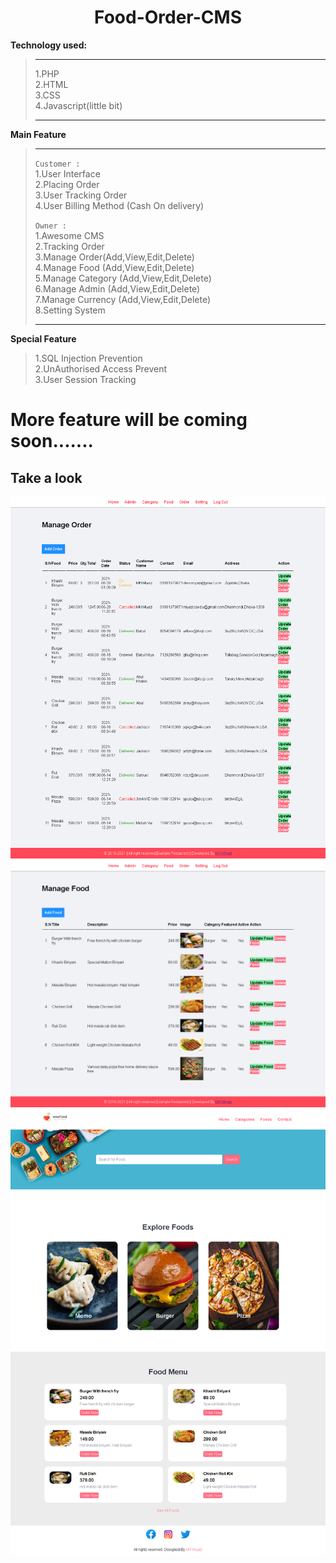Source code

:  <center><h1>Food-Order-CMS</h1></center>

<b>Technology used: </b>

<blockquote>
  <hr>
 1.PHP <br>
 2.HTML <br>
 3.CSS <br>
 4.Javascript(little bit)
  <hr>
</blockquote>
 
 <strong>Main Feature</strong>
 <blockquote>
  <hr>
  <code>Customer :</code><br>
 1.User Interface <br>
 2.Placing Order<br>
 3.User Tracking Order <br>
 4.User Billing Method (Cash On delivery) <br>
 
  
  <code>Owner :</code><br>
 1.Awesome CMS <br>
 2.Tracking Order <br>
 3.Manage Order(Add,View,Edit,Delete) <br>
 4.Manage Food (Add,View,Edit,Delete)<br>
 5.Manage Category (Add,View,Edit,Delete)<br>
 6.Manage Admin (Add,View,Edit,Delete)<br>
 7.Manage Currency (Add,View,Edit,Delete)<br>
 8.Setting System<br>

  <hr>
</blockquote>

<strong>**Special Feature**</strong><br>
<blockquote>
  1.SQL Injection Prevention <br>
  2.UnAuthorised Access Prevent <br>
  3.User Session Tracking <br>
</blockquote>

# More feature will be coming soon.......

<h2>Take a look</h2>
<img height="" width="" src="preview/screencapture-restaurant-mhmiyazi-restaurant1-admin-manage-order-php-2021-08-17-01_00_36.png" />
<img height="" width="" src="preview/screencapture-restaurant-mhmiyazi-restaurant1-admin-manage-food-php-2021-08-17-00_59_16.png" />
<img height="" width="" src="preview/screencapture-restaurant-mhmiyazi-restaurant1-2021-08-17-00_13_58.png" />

==

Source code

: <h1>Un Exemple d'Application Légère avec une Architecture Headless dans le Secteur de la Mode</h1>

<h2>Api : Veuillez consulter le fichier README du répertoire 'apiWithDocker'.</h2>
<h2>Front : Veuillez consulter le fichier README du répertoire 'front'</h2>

...

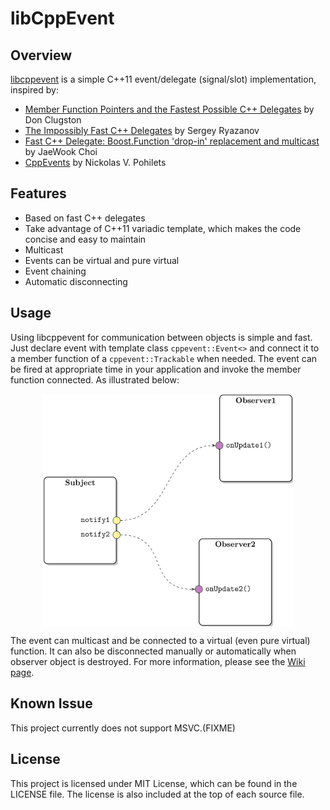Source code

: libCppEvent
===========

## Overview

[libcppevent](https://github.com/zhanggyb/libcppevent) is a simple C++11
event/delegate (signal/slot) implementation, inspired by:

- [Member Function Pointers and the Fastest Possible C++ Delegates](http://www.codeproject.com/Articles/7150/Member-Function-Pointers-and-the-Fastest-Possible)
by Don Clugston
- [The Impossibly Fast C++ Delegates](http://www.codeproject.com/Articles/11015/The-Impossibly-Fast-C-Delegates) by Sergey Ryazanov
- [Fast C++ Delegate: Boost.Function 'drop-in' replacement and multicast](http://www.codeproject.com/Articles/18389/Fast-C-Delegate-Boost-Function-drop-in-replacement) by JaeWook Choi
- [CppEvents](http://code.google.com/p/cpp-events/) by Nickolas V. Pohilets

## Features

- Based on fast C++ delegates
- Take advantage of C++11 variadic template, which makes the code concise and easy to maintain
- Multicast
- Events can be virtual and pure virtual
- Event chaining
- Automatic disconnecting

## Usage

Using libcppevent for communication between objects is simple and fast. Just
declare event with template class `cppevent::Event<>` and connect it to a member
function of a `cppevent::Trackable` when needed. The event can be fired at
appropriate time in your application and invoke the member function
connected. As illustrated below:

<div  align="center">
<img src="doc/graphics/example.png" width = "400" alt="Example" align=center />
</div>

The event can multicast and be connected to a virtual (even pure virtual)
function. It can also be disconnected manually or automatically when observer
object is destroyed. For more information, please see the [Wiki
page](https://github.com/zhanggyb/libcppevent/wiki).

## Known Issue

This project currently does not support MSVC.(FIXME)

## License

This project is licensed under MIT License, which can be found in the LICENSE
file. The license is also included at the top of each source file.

### Exercise aim
From the records above, retype only the lines starting at the line that contains "- Based on fast C++ delegates" and ending at the line that contains "The event can multicast", both included.

### Answer to this task
- Based on fast C++ delegates
- Take advantage of C++11 variadic template, which makes the code concise and easy to maintain
- Multicast
- Events can be virtual and pure virtual
- Event chaining
- Automatic disconnecting

## Usage

Using libcppevent for communication between objects is simple and fast. Just
declare event with template class `cppevent::Event<>` and connect it to a member
function of a `cppevent::Trackable` when needed. The event can be fired at
appropriate time in your application and invoke the member function
connected. As illustrated below:

<div  align="center">
<img src="doc/graphics/example.png" width = "400" alt="Example" align=center />
</div>

The event can multicast and be connected to a virtual (even pure virtual)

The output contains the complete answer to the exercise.